■ **Problem requirements**
There is one span to output from the data below: the lines starting at the line with "Daydream контроллер для" and ending at the line with "Девайсы (макс - 2шт.)". Output it exactly, ends included, nothing more.

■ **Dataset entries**
▼▼▼
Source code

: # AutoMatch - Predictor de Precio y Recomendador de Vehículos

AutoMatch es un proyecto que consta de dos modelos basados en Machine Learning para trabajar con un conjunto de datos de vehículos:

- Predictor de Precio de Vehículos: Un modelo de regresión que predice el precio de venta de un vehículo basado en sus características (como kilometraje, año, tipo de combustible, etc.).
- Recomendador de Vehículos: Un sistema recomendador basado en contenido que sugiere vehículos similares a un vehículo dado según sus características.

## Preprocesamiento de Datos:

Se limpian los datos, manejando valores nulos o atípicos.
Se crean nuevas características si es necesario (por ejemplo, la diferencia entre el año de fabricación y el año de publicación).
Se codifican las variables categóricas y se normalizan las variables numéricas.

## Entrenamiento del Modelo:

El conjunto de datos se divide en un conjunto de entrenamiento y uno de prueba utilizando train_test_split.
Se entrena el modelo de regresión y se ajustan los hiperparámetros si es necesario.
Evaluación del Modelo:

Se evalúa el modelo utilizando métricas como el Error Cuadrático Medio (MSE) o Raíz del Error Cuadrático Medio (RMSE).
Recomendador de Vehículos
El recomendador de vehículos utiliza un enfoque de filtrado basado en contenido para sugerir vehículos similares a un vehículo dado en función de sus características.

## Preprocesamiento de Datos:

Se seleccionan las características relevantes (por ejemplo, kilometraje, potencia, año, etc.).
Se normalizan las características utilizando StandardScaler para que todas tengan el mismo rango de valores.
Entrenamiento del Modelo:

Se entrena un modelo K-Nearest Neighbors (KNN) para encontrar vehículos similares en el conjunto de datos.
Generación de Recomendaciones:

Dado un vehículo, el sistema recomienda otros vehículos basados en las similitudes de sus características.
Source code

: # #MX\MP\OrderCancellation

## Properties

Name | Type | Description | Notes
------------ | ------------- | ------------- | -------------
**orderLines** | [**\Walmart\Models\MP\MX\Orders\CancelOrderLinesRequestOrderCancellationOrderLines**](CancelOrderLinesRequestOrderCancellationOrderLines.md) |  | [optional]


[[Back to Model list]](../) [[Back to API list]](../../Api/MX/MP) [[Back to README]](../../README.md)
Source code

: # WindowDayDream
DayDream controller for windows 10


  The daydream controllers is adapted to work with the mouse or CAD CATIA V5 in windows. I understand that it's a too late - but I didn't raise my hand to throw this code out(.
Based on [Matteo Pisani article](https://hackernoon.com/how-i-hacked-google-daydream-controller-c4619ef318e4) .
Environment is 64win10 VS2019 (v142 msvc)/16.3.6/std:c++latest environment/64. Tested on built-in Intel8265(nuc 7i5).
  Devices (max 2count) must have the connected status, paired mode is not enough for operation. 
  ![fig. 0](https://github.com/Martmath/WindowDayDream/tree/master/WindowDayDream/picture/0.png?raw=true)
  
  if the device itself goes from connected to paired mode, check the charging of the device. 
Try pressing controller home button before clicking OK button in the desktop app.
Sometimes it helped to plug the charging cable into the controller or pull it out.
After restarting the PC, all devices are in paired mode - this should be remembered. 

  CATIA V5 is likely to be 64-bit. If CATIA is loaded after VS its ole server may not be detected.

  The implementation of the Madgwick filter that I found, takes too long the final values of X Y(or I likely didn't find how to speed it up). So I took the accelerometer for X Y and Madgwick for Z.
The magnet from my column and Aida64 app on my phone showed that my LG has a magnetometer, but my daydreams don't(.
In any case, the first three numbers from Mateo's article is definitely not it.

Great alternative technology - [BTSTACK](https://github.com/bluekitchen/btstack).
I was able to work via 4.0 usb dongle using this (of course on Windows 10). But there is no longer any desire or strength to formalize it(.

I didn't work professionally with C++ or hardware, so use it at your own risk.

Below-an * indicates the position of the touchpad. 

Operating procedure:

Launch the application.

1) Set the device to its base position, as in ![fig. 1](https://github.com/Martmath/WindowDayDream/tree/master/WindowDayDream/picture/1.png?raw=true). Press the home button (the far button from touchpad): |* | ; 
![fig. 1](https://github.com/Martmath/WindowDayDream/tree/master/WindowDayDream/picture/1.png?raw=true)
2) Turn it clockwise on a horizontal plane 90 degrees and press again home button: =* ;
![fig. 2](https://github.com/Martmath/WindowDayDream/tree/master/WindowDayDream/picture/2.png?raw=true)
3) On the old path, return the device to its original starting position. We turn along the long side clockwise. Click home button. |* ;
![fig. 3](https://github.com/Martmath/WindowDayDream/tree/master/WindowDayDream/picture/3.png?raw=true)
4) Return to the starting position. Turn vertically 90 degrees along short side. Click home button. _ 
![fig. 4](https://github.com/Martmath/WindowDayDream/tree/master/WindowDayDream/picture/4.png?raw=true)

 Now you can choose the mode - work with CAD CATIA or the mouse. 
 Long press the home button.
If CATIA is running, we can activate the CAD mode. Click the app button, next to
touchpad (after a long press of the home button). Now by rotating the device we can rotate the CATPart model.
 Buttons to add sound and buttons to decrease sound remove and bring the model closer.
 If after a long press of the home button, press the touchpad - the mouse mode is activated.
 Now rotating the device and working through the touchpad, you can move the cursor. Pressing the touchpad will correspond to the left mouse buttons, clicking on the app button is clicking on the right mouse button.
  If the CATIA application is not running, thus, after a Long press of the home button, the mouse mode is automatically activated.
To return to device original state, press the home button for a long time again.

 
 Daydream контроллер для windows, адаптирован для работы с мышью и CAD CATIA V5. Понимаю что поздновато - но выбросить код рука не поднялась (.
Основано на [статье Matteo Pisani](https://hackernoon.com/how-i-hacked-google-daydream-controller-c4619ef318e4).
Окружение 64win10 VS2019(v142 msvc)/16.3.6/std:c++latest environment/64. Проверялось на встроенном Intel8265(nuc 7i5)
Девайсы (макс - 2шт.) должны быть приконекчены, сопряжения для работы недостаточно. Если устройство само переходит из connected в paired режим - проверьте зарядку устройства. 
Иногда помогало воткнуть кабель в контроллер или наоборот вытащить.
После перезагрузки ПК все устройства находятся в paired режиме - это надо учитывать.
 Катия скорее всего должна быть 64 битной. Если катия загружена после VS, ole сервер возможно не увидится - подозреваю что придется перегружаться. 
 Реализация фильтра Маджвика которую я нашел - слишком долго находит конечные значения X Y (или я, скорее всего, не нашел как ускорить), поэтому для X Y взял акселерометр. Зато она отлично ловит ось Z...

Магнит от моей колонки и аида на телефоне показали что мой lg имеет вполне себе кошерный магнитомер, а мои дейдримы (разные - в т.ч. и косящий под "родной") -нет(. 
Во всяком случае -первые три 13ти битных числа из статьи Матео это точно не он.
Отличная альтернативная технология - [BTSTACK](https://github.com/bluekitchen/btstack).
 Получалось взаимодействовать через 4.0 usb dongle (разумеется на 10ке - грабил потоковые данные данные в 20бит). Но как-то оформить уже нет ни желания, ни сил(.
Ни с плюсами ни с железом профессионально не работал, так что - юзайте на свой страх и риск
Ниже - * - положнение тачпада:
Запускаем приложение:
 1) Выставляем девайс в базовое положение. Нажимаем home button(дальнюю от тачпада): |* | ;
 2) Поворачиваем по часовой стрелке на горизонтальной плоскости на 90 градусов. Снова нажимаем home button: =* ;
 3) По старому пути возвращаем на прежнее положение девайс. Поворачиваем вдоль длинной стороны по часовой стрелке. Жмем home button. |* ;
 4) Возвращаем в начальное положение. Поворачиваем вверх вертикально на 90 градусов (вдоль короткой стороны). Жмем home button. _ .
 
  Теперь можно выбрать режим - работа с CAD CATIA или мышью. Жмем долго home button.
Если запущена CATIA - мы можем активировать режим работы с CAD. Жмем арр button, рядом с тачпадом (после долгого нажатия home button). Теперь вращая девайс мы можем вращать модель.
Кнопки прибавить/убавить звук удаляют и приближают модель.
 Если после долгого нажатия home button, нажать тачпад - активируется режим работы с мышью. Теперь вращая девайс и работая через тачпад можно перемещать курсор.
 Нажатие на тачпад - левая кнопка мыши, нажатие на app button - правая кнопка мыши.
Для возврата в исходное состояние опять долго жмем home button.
▲▲▲
■ **Reply to the task**
 Daydream контроллер для windows, адаптирован для работы с мышью и CAD CATIA V5. Понимаю что поздновато - но выбросить код рука не поднялась (.
Основано на [статье Matteo Pisani](https://hackernoon.com/how-i-hacked-google-daydream-controller-c4619ef318e4).
Окружение 64win10 VS2019(v142 msvc)/16.3.6/std:c++latest environment/64. Проверялось на встроенном Intel8265(nuc 7i5)
Девайсы (макс - 2шт.) должны быть приконекчены, сопряжения для работы недостаточно. Если устройство само переходит из connected в paired режим - проверьте зарядку устройства. 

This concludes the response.